HOW TO COMPLETE THIS TASK =>
Go line by line through the records and tally those that include "Riot". Respond with the tally only.

[Extracted records]
⟨
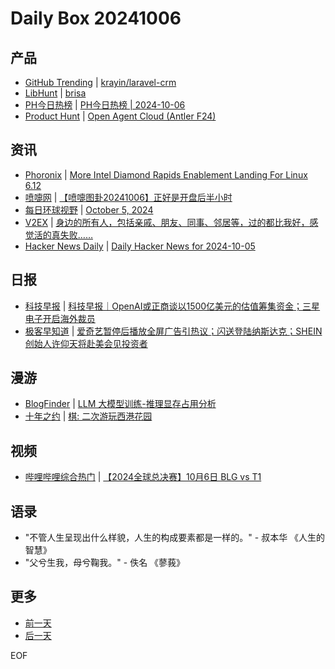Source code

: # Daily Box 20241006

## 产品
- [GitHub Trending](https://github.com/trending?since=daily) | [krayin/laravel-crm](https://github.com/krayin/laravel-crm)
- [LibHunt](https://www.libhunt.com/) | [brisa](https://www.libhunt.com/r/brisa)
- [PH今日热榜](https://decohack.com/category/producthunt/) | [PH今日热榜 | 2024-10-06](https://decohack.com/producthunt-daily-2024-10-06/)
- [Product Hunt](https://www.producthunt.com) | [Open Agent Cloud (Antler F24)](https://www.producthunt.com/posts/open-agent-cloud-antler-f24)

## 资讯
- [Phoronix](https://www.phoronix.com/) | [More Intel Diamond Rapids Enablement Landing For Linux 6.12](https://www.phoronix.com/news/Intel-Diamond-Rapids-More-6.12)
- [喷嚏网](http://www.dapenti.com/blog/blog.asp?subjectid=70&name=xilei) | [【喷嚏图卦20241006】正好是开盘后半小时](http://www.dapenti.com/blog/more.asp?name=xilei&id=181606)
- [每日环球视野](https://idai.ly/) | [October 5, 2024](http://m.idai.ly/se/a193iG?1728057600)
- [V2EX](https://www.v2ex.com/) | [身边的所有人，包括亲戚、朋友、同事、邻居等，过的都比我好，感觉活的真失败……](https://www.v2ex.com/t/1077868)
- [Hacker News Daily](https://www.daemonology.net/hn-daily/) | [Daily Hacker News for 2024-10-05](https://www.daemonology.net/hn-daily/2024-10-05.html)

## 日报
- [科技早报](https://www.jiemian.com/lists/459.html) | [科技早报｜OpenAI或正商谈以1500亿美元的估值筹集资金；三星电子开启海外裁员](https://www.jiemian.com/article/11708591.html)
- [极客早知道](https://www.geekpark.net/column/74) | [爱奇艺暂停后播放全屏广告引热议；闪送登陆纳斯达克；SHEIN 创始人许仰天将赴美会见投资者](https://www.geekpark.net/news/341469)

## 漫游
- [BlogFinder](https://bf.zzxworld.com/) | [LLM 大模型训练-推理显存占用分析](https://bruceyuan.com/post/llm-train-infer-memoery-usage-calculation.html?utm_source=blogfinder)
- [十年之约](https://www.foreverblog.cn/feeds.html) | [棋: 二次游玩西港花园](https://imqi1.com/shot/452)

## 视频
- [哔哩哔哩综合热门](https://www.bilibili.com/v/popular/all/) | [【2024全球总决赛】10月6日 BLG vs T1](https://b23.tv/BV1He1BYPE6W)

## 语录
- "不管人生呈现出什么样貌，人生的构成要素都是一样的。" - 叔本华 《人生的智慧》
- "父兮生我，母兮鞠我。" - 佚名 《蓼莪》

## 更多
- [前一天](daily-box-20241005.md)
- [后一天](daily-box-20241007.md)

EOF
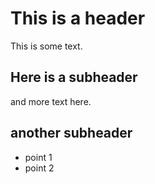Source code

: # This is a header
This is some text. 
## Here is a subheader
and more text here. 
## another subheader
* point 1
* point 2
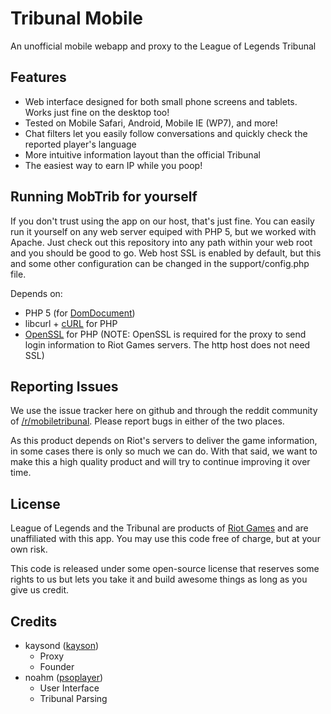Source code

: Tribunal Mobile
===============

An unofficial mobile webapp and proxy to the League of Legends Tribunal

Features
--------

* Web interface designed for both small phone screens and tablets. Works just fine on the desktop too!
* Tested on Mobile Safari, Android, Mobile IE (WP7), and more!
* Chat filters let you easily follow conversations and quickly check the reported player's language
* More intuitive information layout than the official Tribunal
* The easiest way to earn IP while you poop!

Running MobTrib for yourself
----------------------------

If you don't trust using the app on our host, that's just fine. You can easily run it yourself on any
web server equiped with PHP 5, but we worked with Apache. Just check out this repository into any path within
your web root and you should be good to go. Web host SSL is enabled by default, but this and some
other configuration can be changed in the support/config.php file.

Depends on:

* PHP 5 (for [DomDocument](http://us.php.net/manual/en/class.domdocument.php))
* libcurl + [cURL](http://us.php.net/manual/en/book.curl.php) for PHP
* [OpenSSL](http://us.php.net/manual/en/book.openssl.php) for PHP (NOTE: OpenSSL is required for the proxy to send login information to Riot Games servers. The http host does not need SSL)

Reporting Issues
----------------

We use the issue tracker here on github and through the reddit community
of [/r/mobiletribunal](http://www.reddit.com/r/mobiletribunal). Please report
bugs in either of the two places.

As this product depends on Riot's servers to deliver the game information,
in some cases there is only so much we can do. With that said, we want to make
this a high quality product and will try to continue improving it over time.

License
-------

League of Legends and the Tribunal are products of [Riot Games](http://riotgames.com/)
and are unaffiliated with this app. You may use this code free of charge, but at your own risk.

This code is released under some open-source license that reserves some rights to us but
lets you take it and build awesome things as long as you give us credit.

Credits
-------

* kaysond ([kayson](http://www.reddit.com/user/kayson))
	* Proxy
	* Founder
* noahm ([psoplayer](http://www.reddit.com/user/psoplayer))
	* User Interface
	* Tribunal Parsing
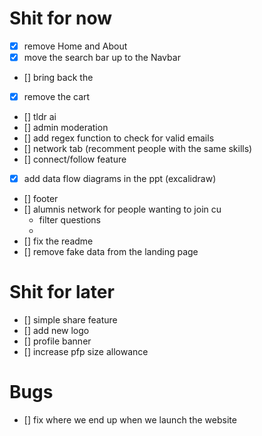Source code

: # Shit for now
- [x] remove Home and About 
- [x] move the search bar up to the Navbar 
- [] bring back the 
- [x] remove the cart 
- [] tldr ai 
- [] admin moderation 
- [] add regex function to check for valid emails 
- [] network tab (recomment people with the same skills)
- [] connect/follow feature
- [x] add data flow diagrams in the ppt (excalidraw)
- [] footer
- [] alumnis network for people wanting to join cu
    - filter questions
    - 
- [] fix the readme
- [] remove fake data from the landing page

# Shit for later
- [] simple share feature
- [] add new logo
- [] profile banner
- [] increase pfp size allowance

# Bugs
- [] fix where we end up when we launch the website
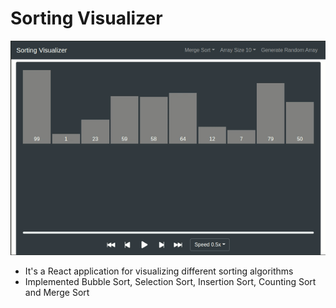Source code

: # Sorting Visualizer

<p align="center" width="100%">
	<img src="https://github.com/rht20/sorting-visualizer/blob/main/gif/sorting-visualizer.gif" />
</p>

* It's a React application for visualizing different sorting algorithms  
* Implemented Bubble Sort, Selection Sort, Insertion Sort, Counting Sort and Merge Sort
⟩
RESULT FOR THIS TASK =>
3